Glossary
What Is Ebbinghaus Forgetting Curve?
The Ebbinghaus forgetting curve describes the exponential decay of memory over time without reinforcement — typically losing 50-70% of new information within 24 hours.
Last Updated: May 2026

The Ebbinghaus forgetting curve, named for German psychologist Hermann Ebbinghaus who first quantified it in 1885, describes the exponential rate at which humans forget newly learned information when it is not reinforced. Ebbinghaus found that without deliberate review, learners lose roughly 50% of new information within an hour, 70% within a day, and 90% within a week. The implications for L&D are profound: training that is delivered once and not reinforced is mostly forgotten, regardless of how engaging the original session was. Combating the forgetting curve requires spaced repetition (reviewing material at increasing intervals), retrieval practice (actively recalling information rather than re-reading), application (using what was learned in real work), and microlearning reinforcement (short refreshers delivered after the initial training).
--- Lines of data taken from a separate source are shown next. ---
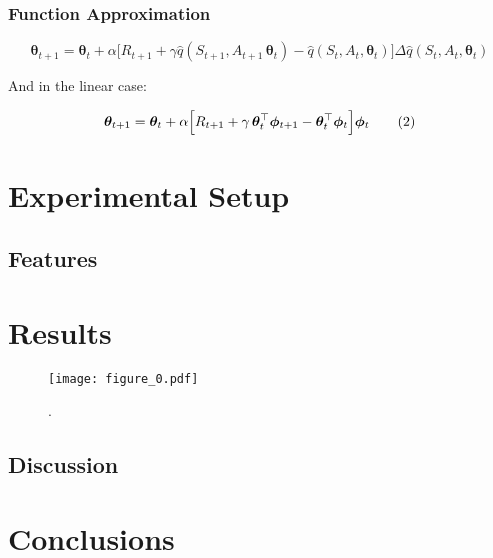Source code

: \documentclass{article}
\begin{document}
	\subsubsection{Function Approximation}



	\begin{equation}\label{eqn:update}
	\bm{\theta}_{t+1} =
	\bm{\theta}_t +
	\alpha \Big[
		R_{t+1} +
		\gamma \hat{q}(S_{t+1}, A_{t+1}\, \bm{\theta}_t)
		- \hat{q}(S_t, A_t, \bm{\theta}_t)
	\Big]
	\Delta\hat{q}(S_t, A_t, \bm{\theta}_t)\tag{1}
	\end{equation}

	And in the linear case:

	\begin{equation}\label{eqn:linear_update}
		\bm{\theta}_{t+1} =
		\bm{\theta}_t +
			\alpha \Big[
				R_{t+1} + \gamma\, \bm{\theta}_t^\top\bm{\phi}_{t+1} \space
				- \bm{\theta}_t^\top\bm{\phi}_t
			\Big]\bm{\phi}_t\tag{2}
	\end{equation}




	\section{Experimental Setup}

	\subsection{Features}



	\section{Results}


		\begin{figure}[h]
			\begin{center}
				\texttt{[image: figure\_0.pdf]}
				\caption{.}
			\end{center}
		\end{figure}

	\subsection{Discussion}



	\section{Conclusions}


	\clearpage
\end{document}

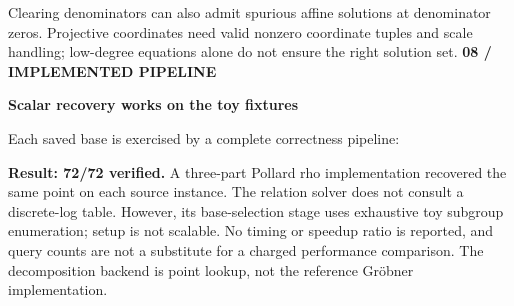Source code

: \documentclass[11pt]{article}
\newcommand{\titleline}[2]{{\small\color{teal}\textbf{#1}}\par{\LARGE\color{ink}\textbf{#2}}\par\vspace{3mm}}
\begin{document}
\begin{center}\end{center}
Clearing denominators can also admit spurious affine solutions at denominator zeros. Projective coordinates need valid nonzero coordinate tuples and scale handling; low-degree equations alone do not ensure the right solution set.
\newpage
\titleline{08 / IMPLEMENTED PIPELINE}{Scalar recovery works on the toy fixtures}
Each saved base is exercised by a complete correctness pipeline:
\begin{center}\end{center}
\textbf{Result: 72/72 verified.} A three-part Pollard rho implementation recovered the same point on each source instance. The relation solver does not consult a discrete-log table. However, its base-selection stage uses exhaustive toy subgroup enumeration; setup is not scalable. No timing or speedup ratio is reported, and query counts are not a substitute for a charged performance comparison. The decomposition backend is point lookup, not the reference Gr\"obner implementation.
\end{document}
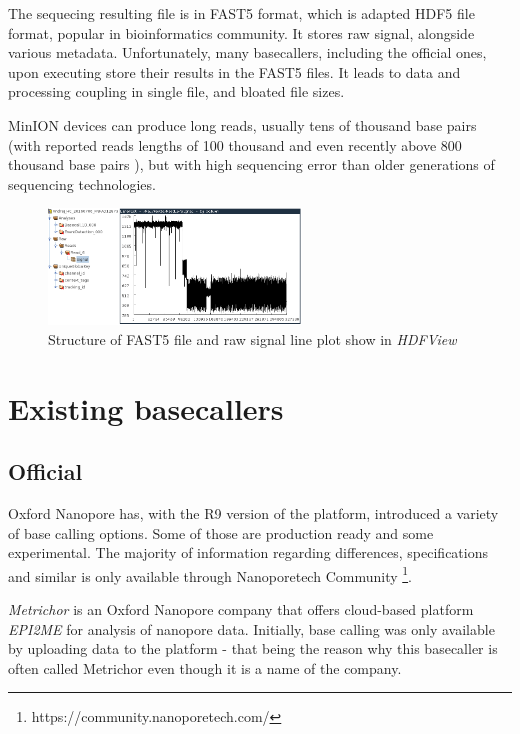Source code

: \documentclass[times, utf8, diplomski, english]{fer}
\begin{document}
The sequecing resulting file is in FAST5 format, which is adapted HDF5 file format, popular in bioinformatics community. It stores raw signal, alongside various metadata. Unfortunately, many basecallers, including the official ones, upon executing store their results in the FAST5 files. It leads to data and processing coupling in single file, and bloated file sizes. 

MinION devices can produce long reads, usually tens of thousand base pairs (with reported reads lengths of 100 thousand \cite{loman1-100k} and even recently above 800 thousand base pairs \cite{loman2-800k}), but with high sequencing error than older generations of sequencing technologies.

\begin{figure}[!ht]
    \begin{center}
        \includegraphics[width=0.6\textwidth]{fast5_sample}
        \caption[Structure of FAST5 file and raw signal plot show in \textit{HDFView}]{Structure of FAST5 file and raw signal line plot show in \textit{HDFView} \protect\footnotemark}
        \label{fg:fast5}
    \end{center}
\end{figure}

  
\section{Existing basecallers}

\subsection{Official}
Oxford Nanopore has, with the R9 version of the platform, introduced a variety of base calling options. Some of those are production ready and some experimental. The majority of information regarding differences, specifications and similar is only available through Nanoporetech Community \footnote{https://community.nanoporetech.com/}.


\textit{Metrichor} is an Oxford Nanopore company that offers cloud-based platform \textit{EPI2ME} for analysis of nanopore data. 
Initially, base calling was only available by uploading data to the platform - that being the reason why this basecaller is often called Metrichor even though it is a name of the company.
\end{document}
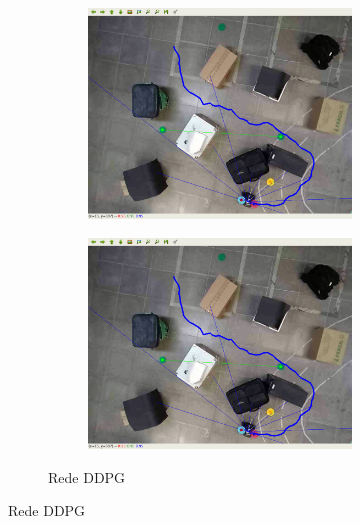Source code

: \begin{figure}[H]
\begin{center}
\begin{subfigure}[b]{0.60\textwidth}
\begin{subfigure}[b]{0.24\textwidth}
            \includegraphics[width=\textwidth]{imagens/real_envs/real_env2_ddpg/7.png}
        \end{subfigure}
        \hfill
        \begin{subfigure}[b]{0.24\textwidth}
            \includegraphics[width=\textwidth]{imagens/real_envs/real_env2_ddpg/7.png}
        \end{subfigure}
        \caption{Rede DDPG}
        \label{subfig:real_env2_ddpg}
    \end{subfigure}
      

\end{center}
\end{figure}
Modern LMS platforms support these techniques through automated spaced-repetition reminders, post-training quizzes, scenario-based application exercises, and microlearning drip campaigns. Arythmatic's drip scheduling, automated reminders, and microlearning support let L&D teams design training programs that survive the forgetting curve rather than being defeated by it.
Key Benefits
Frequently Asked Questions
What is the Ebbinghaus forgetting curve?
It's the exponential decay of memory over time without reinforcement. Learners typically forget 50% within an hour and 70% within a day without deliberate review.
How can I combat the forgetting curve in my training?
Use spaced repetition, retrieval practice (quizzes that require active recall), application exercises tied to real work, and microlearning reinforcement after the initial training.